Strong Lensing Effect and Quasinormal Modes of Oscillations of Black Holes in $\boldsymbol{f(R,T)}$ Gravity Theory

Abstract: In this work, we analyze the strong lensing phenomenon and quasinormal modes (QNMs) in the case of black holes (BHs) surrounded by fluids within the framework of $f(R,T)$ gravity, adopting a minimally coupled model of the theory. Our analysis is conducted for three surrounding fields corresponding to three different values of the parameter $\omega$ of the equations of state, each representing a unique class of BH solutions. A universal method developed by V.~Bozza is employed for strong lensing analysis and the WKB approximation method to compute the QNMs of oscillation of the BHs. The influence of the model parameter $\beta$ on the deflection angle and associated lensing coefficients is analyzed.
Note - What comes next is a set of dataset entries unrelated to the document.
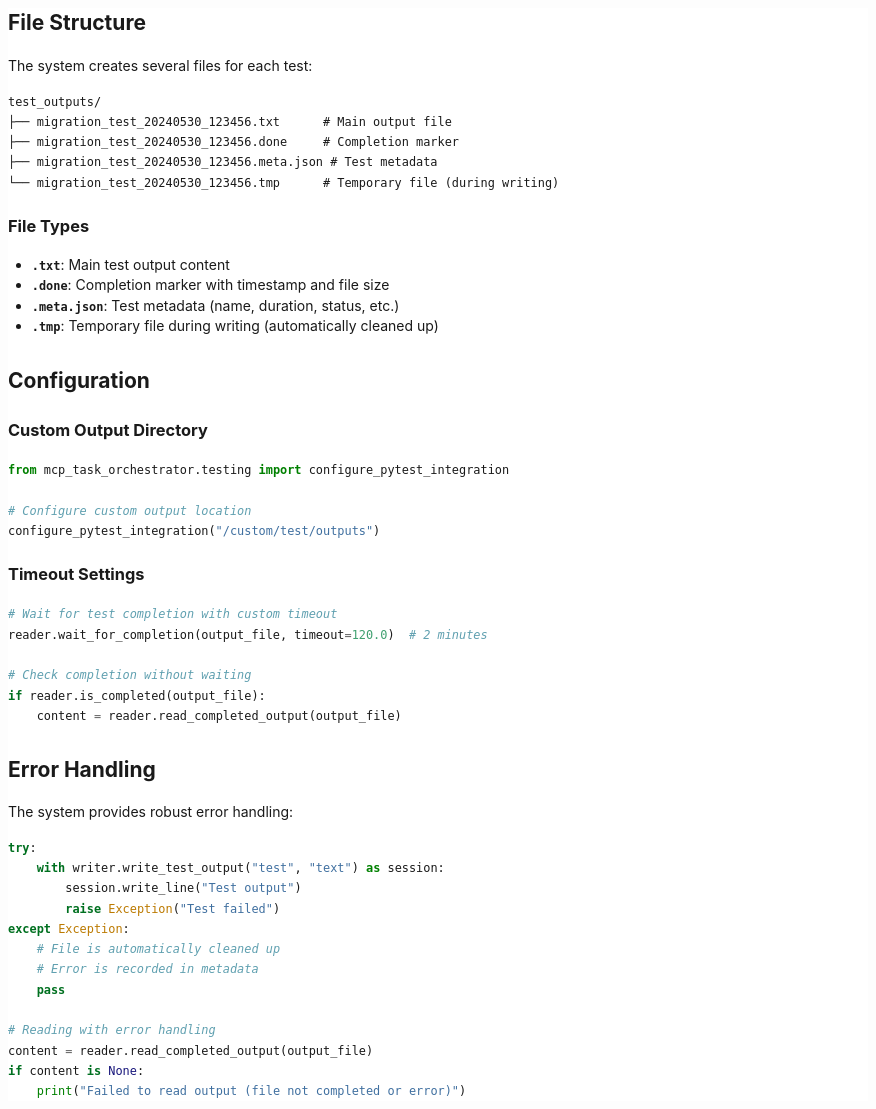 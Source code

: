
## File Structure

The system creates several files for each test:

```
test_outputs/
├── migration_test_20240530_123456.txt      # Main output file
├── migration_test_20240530_123456.done     # Completion marker
├── migration_test_20240530_123456.meta.json # Test metadata
└── migration_test_20240530_123456.tmp      # Temporary file (during writing)
```

### File Types

- **`.txt`**: Main test output content
- **`.done`**: Completion marker with timestamp and file size
- **`.meta.json`**: Test metadata (name, duration, status, etc.)
- **`.tmp`**: Temporary file during writing (automatically cleaned up)

## Configuration

### Custom Output Directory

```python
from mcp_task_orchestrator.testing import configure_pytest_integration

# Configure custom output location
configure_pytest_integration("/custom/test/outputs")
```

### Timeout Settings

```python
# Wait for test completion with custom timeout
reader.wait_for_completion(output_file, timeout=120.0)  # 2 minutes

# Check completion without waiting
if reader.is_completed(output_file):
    content = reader.read_completed_output(output_file)
```

## Error Handling

The system provides robust error handling:

```python
try:
    with writer.write_test_output("test", "text") as session:
        session.write_line("Test output")
        raise Exception("Test failed")
except Exception:
    # File is automatically cleaned up
    # Error is recorded in metadata
    pass

# Reading with error handling
content = reader.read_completed_output(output_file)
if content is None:
    print("Failed to read output (file not completed or error)")
```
Our findings on lensing reveal that smaller values of $\beta$ cause photon divergence at larger impact parameters, with the results converging to the Schwarzschild limit as $\beta\to -16.7551$ for (for $\omega=0)$, $\beta\to -18.8495$ (for $\omega=1/3)$ and $\beta\to -13.7088$ (for $\omega=-2/3)$. Extending the analysis to the supermassive BH SgrA*, we examine the outermost Einstein rings, estimate three lensing observables: angular position $\vartheta_{\infty}$, angular separation $s$ and relative magnification $r_\text{mag}$ for the BHs. For a specific value of $\beta$, BHs with different field configurations exhibit substantial variations in their observable properties. The variation of amplitude and damping of QNMs with respect to the model parameter $\beta$ is analyzed for the BHs. We found that the $\beta$ parameter has a direct correlation with the amplitude and an inverse relation with the damping of the QNMs. Further, we use the time domain analysis to verify the results and found a good match between the two methods.